Tar up the directory containing your solution in a file called "ANDREWID.tar", where ANDREWID is your Andrew login name, and copy it to $coursedir/ip/handin. You have list and insert privileges only in this directory. If you need to hand in twice, put a number after later handins, e.g., ANDREWID-1.tar, ANDREWID-2.tar, and so on.

IP evaluation

Evaluation of the IP will be done by a live demo with your TA. Please arrange your demo time with your TA. The projects are open-ended and so is the evaluation. Here are the rough guidelines:
  • Baseline server (35%). The goal here is just to get it working serving multiple clients concurrently using standard CGI (as implemented by the Tiny web server).
  • Optimized server (35%).
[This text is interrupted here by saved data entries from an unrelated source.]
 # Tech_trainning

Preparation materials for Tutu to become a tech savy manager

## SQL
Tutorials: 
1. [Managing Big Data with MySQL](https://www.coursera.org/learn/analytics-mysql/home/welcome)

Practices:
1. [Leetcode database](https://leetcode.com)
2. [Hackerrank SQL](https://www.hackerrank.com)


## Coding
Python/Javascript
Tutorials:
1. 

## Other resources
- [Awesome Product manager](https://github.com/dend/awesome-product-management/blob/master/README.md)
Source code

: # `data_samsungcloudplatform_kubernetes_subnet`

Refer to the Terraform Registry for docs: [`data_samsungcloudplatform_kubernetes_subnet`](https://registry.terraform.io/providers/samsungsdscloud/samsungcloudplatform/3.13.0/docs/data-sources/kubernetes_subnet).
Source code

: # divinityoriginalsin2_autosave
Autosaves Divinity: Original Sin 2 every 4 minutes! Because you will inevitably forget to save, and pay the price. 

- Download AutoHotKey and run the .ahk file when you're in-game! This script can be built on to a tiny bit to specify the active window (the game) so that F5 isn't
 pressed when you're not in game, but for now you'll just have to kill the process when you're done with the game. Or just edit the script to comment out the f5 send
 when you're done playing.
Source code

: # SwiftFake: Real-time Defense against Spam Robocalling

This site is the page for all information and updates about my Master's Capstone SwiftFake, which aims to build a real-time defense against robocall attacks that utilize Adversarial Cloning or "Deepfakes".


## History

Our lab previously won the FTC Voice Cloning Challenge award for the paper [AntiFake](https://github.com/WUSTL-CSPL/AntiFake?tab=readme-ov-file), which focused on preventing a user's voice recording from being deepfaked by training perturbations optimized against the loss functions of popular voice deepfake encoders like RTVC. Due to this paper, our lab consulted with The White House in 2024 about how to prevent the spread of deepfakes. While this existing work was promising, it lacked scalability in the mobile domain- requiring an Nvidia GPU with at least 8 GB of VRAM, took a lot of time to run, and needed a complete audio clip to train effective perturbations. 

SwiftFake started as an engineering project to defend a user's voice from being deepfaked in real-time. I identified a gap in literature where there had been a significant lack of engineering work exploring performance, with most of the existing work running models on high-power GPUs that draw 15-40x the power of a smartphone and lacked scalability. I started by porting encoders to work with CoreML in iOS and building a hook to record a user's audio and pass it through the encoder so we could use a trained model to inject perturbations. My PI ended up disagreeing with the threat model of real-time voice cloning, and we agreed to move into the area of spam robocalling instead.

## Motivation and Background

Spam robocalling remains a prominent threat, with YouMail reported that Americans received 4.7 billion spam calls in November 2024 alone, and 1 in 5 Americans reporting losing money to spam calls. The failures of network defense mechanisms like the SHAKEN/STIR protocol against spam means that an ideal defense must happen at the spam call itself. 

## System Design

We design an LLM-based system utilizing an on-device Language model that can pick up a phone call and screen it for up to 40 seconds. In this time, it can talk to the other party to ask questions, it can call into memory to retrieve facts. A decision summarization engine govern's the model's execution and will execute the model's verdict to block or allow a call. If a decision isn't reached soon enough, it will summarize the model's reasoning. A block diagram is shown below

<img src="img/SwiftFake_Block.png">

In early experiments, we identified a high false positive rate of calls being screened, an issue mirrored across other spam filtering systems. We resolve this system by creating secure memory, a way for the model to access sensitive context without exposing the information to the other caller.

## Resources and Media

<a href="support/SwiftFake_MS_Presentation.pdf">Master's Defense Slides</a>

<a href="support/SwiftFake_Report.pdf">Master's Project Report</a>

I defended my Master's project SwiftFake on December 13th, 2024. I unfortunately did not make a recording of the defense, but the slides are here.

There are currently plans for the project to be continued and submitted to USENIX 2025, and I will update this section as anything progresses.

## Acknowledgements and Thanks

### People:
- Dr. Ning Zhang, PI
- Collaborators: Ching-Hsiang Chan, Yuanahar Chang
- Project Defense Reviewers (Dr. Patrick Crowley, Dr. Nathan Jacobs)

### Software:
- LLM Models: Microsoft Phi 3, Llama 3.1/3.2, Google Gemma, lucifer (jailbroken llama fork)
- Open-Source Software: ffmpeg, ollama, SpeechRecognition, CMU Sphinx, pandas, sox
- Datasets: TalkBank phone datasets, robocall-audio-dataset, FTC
The idea here is to come up with a design that attacks the biggest overheads associated with running CGI programs: fork and exec.
  • Evaluation (30%). The idea here is to develop a testing infrastructure and workloads that will allow you to compare the performance of the baseline server against the optimized server. You will be demonstrating this testing infrastructure to your TA. It's your responsibility to come up with a convincing evaluation methodology and testing infrastructure.

Sources of information

  • Students in a graduate class are expected to debug their own programs. The staff is delighted to discuss design issues with you, but please don't ask them to debug your programs.
  • The 15-213 textbook, known as the CS:APP book, contains all of the programming information that you need to complete the project, covering dynamic linking (ch 7.11), process control (ch 8.4), Unix signals (ch 8.5), Unix I/O (ch 10), network programming (ch 11), CGI protocol (ch 11.5), and application-level concurrency and synchronization (ch 12). The E&S library in Wean Hall has multiple copies on reserve.
  • Numerous code examples, including the csapp.c and csapp.h files, and the Tiny Web server, are available from the CS:APP Student Web Site.
  • Refer to the HTTP 1.0 specification for questions about HTTP.
  • Volume 1 of Stevens is also an excellent reference for advanced topics in sockets programming.
  • Consider using tools such as curl, wget, nc (netcat), or telnet as the client to do basic debugging of your server.